Similarly, 20 bit address of 0x82300145 is 0x82345
Splitting 20 bit address into two parts - 0x8234(segment address):0x0005(offset value)
Then, the segment offset value for 0x82200145 is 0x8234:0x0005

So, the normalized value for 0x82300045 and 0x82200145 is 0x82340005

Now, if you check whether ptr1 is equal to ptr2, the result would be positive.  Because, the normalized value for both 0x82300045 and 0x82200145 is 0x82340005(32 bit address).
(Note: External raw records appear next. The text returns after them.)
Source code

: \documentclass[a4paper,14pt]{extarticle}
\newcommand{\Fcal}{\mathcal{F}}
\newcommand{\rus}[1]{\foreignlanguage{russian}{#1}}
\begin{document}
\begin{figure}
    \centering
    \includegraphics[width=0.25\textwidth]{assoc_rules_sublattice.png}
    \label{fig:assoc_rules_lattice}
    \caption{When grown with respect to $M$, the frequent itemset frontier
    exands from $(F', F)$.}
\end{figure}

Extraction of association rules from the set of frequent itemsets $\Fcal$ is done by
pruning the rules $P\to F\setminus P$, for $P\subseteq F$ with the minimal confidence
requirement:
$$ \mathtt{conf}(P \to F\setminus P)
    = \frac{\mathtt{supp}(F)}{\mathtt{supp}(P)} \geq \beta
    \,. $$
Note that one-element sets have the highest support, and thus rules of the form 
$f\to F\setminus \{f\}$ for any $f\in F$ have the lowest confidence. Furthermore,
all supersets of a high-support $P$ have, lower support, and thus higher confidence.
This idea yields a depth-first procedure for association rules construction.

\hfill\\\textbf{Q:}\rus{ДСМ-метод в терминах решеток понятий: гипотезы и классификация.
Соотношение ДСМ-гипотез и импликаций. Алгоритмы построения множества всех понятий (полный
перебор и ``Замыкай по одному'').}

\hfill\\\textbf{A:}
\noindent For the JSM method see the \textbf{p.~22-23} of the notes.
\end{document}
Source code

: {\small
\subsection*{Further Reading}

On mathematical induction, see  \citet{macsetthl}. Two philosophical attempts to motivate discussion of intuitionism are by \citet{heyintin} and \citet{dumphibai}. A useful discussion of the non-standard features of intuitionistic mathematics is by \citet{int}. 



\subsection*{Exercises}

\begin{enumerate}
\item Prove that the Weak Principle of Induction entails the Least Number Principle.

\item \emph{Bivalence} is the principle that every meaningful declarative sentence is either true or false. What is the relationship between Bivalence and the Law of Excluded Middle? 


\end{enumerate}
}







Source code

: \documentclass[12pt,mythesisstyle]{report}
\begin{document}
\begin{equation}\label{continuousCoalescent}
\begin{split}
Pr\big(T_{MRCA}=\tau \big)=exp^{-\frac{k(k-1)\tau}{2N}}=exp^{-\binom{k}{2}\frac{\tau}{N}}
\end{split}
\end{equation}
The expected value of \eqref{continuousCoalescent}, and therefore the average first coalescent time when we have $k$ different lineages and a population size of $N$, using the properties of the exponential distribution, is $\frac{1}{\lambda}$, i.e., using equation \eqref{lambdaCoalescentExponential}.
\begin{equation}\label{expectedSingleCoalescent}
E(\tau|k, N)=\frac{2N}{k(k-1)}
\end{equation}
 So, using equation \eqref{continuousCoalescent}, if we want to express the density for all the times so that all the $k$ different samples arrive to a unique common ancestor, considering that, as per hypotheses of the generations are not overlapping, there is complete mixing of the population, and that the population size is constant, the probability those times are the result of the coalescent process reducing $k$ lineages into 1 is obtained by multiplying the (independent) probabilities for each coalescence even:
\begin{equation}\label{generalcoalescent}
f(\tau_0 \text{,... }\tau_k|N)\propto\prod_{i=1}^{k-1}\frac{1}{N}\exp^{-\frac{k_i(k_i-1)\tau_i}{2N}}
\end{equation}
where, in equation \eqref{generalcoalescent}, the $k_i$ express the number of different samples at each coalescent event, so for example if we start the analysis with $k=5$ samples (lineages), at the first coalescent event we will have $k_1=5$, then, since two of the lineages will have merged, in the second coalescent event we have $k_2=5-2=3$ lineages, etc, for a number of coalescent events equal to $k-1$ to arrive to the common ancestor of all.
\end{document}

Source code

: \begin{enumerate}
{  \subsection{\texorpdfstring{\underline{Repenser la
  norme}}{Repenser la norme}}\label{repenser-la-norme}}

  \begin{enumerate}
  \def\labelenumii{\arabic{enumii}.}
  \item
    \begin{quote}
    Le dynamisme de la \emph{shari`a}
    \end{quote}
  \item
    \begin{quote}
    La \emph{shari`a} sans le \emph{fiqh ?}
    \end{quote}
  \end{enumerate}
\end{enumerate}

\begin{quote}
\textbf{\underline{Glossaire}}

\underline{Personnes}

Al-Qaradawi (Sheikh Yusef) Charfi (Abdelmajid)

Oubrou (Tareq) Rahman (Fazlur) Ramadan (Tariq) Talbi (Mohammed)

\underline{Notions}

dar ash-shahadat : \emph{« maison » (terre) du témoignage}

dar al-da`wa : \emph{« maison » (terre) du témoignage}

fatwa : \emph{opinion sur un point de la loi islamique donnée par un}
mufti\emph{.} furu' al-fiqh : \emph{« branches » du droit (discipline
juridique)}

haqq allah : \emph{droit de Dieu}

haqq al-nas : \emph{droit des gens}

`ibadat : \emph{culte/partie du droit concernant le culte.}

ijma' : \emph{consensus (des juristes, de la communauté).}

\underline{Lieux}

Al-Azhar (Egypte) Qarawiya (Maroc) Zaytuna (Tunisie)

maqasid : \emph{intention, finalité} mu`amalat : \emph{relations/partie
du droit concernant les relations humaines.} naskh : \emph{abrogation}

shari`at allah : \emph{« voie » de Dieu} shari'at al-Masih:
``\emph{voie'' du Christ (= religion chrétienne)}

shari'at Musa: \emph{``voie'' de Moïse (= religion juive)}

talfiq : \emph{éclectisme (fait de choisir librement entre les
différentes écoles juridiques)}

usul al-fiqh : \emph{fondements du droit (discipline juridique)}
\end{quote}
The same is applicable(32 bit comparison) for other conditional operators too.

In huge pointer, most of the address part is available in segment address.  Whereas, offset has only 4 bit information(ie) offset will have any value from 0 to 0xF.  In our case, offset is 0x0005.  This resolves the limitation of far pointer.


  #include <stdio.h>
  int main() {
      char huge *ptr1 = (char huge *)0x82340015;
      char huge *ptr2 = (char huge *)0x82350005;
      printf("Size of huge pointer is %d\n", sizeof(ptr1));
      if (ptr1 == ptr2)
           printf("ptr1 and ptr2 are same!!\n");
      else
           printf("ptr1 and ptr2 are not same!!\n");
      if (ptr1 <= ptr2)
           printf("ptr1 is less than or equal to ptr2!!\n");
      else
           printf("ptr2 is less than ptr1!!\n");
      return 0;
  }



  Output:
  Size of huge pointer is 4
  ptr1 and ptr2 are not same!!
  ptr1 is less than or equal to ptr2!!